START GIVEN ENTRIES

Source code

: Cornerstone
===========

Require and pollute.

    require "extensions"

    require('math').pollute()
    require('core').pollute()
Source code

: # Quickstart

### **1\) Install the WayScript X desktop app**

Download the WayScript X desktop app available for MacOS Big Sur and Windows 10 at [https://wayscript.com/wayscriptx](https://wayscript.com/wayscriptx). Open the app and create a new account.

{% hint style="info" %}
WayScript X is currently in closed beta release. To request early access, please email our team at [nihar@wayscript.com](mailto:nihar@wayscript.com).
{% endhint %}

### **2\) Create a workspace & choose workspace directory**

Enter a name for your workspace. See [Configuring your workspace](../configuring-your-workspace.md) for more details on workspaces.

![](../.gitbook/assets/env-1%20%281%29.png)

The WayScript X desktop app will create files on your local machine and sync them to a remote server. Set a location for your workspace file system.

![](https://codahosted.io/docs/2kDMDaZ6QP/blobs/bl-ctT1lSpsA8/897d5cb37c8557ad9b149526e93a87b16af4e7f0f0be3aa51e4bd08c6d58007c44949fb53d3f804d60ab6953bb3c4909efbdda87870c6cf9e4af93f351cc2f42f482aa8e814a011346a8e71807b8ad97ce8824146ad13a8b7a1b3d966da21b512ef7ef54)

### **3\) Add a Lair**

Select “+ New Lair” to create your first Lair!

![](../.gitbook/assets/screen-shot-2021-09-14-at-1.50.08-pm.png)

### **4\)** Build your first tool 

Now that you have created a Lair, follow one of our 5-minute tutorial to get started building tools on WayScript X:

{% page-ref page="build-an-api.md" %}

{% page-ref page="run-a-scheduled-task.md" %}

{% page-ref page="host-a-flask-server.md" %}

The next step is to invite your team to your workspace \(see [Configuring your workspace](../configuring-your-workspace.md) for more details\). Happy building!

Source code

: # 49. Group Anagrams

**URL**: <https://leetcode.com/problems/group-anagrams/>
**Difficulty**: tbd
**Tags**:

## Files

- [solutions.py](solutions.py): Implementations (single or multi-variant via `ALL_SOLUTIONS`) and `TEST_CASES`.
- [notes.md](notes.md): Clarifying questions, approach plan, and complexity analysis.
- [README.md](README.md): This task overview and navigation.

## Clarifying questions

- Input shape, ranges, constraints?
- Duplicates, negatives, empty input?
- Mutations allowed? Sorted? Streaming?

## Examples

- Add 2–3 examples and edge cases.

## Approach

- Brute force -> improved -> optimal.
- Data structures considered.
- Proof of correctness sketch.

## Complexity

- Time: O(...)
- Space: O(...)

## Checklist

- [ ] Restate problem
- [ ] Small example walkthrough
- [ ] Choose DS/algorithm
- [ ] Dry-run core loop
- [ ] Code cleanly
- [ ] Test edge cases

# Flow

END GIVEN ENTRIES

__TASK TO COMPLETE__: Write the data out once more, exactly as it was given.

__REPLY TO THE TASK__:
Source code

: Cornerstone
===========

Require and pollute.

    require "extensions"

    require('math').pollute()
    require('core').pollute()
Source code

: # Quickstart

### **1\) Install the WayScript X desktop app**

Download the WayScript X desktop app available for MacOS Big Sur and Windows 10 at [https://wayscript.com/wayscriptx](https://wayscript.com/wayscriptx). Open the app and create a new account.

{% hint style="info" %}
WayScript X is currently in closed beta release. To request early access, please email our team at [nihar@wayscript.com](mailto:nihar@wayscript.com).
{% endhint %}

### **2\) Create a workspace & choose workspace directory**

Enter a name for your workspace. See [Configuring your workspace](../configuring-your-workspace.md) for more details on workspaces.

![](../.gitbook/assets/env-1%20%281%29.png)

The WayScript X desktop app will create files on your local machine and sync them to a remote server. Set a location for your workspace file system.

![](https://codahosted.io/docs/2kDMDaZ6QP/blobs/bl-ctT1lSpsA8/897d5cb37c8557ad9b149526e93a87b16af4e7f0f0be3aa51e4bd08c6d58007c44949fb53d3f804d60ab6953bb3c4909efbdda87870c6cf9e4af93f351cc2f42f482aa8e814a011346a8e71807b8ad97ce8824146ad13a8b7a1b3d966da21b512ef7ef54)

### **3\) Add a Lair**

Select “+ New Lair” to create your first Lair!

![](../.gitbook/assets/screen-shot-2021-09-14-at-1.50.08-pm.png)

### **4\)** Build your first tool 

Now that you have created a Lair, follow one of our 5-minute tutorial to get started building tools on WayScript X:

{% page-ref page="build-an-api.md" %}

{% page-ref page="run-a-scheduled-task.md" %}

{% page-ref page="host-a-flask-server.md" %}

The next step is to invite your team to your workspace \(see [Configuring your workspace](../configuring-your-workspace.md) for more details\). Happy building!

Source code

: # 49. Group Anagrams

**URL**: <https://leetcode.com/problems/group-anagrams/>
**Difficulty**: tbd
**Tags**:

## Files

- [solutions.py](solutions.py): Implementations (single or multi-variant via `ALL_SOLUTIONS`) and `TEST_CASES`.
- [notes.md](notes.md): Clarifying questions, approach plan, and complexity analysis.
- [README.md](README.md): This task overview and navigation.

## Clarifying questions

- Input shape, ranges, constraints?
- Duplicates, negatives, empty input?
- Mutations allowed? Sorted? Streaming?

## Examples

- Add 2–3 examples and edge cases.

## Approach

- Brute force -> improved -> optimal.
- Data structures considered.
- Proof of correctness sketch.

## Complexity

- Time: O(...)
- Space: O(...)

## Checklist

- [ ] Restate problem
- [ ] Small example walkthrough
- [ ] Choose DS/algorithm
- [ ] Dry-run core loop
- [ ] Code cleanly
- [ ] Test edge cases

# Flow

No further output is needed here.